## What the task asks
Your task is to count the lines of the entries below that include the word "Static" and to give only the resulting number.
|---|
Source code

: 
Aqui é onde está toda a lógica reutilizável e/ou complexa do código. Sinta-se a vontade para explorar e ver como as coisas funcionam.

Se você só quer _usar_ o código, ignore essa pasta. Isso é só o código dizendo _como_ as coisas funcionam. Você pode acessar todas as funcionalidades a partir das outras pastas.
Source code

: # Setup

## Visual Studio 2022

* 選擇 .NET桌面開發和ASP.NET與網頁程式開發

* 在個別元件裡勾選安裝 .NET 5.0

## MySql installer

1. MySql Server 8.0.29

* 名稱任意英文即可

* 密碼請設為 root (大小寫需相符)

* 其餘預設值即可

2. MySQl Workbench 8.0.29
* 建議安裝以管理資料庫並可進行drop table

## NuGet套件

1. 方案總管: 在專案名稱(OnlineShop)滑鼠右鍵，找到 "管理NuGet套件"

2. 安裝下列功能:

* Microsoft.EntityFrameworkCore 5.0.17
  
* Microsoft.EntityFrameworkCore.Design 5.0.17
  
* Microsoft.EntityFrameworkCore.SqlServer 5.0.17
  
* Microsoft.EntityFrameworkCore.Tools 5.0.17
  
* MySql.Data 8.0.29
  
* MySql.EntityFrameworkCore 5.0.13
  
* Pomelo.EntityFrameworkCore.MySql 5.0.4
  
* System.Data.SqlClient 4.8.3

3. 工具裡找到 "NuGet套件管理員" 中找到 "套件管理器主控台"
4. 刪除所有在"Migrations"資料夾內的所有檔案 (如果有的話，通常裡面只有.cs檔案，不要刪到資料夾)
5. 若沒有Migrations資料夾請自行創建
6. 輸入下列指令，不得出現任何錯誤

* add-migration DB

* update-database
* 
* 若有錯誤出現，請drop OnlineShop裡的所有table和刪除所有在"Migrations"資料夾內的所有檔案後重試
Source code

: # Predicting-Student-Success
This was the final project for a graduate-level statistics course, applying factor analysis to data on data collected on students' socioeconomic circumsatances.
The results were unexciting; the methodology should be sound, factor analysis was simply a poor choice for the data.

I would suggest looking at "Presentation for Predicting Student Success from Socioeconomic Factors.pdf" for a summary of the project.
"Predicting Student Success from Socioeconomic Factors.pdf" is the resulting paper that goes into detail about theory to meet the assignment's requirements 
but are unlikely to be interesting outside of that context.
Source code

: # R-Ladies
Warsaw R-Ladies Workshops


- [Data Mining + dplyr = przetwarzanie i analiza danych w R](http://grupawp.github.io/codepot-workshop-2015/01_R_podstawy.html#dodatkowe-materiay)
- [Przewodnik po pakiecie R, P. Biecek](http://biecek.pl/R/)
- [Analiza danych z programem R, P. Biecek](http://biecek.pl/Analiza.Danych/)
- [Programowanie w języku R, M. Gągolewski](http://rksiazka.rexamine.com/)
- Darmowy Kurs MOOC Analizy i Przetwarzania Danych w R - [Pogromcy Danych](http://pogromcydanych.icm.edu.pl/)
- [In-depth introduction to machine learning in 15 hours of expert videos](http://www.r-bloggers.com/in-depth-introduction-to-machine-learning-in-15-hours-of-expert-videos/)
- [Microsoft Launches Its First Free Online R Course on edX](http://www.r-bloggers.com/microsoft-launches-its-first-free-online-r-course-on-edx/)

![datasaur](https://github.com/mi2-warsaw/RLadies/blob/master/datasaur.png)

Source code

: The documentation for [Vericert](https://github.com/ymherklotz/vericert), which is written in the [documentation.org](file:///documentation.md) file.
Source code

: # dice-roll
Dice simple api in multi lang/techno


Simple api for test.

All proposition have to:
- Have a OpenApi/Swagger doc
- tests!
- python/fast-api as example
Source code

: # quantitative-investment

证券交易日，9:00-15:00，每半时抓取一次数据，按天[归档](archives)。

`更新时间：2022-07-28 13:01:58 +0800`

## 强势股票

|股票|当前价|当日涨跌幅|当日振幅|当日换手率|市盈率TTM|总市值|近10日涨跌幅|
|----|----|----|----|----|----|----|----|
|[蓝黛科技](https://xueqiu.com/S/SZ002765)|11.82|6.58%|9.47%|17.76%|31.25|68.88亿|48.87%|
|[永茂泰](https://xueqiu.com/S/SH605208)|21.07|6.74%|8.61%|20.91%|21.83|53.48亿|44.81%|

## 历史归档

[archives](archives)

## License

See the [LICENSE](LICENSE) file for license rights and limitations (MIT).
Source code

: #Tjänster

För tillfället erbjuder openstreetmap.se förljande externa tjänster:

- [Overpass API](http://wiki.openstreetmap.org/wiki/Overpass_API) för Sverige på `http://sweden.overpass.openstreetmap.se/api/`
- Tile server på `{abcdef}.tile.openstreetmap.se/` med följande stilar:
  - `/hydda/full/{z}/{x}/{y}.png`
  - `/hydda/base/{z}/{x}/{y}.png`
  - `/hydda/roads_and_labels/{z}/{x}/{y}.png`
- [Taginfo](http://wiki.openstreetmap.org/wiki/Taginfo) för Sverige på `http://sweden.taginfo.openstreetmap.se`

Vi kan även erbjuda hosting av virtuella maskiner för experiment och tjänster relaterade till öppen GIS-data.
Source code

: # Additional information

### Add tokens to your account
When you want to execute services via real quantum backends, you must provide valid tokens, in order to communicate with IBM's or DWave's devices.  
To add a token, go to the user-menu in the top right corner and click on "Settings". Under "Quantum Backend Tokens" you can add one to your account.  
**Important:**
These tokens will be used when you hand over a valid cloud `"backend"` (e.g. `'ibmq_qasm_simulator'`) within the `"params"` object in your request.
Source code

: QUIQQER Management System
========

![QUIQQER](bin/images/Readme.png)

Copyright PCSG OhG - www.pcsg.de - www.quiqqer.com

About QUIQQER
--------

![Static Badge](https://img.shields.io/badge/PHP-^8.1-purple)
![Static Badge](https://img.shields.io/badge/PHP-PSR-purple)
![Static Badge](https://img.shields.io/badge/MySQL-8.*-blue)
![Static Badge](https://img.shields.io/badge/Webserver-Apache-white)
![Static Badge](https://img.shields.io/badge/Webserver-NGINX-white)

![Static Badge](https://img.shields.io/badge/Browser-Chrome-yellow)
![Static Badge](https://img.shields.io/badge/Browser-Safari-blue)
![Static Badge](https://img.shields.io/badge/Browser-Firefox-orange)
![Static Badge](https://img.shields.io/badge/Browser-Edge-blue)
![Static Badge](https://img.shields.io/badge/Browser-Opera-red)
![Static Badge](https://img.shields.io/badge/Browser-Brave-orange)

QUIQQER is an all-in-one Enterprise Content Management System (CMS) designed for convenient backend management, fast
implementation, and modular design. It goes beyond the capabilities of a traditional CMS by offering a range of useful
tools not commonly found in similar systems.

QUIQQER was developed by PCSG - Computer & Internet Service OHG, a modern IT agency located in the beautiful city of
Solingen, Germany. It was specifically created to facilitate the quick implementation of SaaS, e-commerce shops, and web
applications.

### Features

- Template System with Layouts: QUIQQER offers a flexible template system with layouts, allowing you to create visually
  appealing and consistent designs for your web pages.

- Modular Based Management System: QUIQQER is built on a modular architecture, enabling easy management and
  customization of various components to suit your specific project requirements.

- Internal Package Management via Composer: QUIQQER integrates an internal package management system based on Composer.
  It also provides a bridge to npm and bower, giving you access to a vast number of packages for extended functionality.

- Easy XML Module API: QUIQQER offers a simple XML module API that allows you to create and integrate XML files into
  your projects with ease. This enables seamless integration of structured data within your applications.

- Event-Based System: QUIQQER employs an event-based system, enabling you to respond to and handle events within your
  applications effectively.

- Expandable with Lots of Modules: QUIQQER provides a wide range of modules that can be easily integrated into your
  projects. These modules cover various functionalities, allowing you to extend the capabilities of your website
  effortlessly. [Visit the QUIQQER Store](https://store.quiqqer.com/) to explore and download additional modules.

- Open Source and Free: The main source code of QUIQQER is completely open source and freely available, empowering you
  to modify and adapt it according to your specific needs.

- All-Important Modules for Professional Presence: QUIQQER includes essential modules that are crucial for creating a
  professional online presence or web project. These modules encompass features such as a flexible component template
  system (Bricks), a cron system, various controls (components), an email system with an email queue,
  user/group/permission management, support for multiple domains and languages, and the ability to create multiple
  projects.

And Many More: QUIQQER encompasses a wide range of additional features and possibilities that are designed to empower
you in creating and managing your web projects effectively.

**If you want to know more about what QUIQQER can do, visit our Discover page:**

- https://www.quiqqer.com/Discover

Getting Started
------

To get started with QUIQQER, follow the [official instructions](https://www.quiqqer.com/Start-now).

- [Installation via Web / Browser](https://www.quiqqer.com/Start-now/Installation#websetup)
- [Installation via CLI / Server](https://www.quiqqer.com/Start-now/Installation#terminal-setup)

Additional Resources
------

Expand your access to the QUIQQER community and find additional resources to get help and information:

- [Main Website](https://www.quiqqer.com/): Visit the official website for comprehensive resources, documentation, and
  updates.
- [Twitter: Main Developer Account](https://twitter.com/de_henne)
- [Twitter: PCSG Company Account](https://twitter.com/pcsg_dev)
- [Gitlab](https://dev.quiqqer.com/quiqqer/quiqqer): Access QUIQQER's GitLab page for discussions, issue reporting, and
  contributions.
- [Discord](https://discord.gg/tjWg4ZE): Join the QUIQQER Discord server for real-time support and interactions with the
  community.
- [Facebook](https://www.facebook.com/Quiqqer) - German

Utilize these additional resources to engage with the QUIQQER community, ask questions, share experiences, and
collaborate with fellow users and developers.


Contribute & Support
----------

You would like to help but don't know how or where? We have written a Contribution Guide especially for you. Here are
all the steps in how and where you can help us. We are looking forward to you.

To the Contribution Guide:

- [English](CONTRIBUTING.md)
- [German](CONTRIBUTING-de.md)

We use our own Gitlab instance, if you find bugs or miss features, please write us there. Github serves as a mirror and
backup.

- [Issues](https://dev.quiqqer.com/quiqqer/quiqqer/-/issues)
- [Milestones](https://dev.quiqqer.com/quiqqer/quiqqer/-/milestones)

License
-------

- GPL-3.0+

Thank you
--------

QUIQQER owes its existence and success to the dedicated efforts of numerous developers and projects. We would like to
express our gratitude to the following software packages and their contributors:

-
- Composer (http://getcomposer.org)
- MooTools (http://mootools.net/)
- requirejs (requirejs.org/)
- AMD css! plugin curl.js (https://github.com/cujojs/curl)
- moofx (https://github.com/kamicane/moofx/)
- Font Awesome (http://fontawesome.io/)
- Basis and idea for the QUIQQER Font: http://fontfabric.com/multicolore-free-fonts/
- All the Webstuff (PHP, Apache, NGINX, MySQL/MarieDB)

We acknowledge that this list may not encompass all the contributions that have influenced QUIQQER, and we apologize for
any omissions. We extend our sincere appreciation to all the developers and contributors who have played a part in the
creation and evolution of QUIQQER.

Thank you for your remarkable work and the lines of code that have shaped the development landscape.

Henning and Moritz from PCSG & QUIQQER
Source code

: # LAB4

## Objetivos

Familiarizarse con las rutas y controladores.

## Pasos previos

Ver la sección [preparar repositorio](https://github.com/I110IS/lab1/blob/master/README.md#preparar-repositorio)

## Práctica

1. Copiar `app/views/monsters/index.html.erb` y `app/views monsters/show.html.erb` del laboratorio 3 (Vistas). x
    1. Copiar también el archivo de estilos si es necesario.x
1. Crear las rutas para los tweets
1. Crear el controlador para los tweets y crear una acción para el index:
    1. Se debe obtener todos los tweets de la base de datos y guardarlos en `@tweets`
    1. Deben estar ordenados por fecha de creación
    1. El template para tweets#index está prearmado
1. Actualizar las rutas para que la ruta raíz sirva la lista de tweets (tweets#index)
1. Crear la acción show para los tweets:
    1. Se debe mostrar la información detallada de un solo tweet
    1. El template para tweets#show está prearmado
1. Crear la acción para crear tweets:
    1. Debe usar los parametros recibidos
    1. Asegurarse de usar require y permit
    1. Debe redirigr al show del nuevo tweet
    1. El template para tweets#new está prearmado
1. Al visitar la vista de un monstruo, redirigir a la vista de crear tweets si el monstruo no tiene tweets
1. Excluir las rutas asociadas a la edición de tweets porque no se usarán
|---|
## Output
11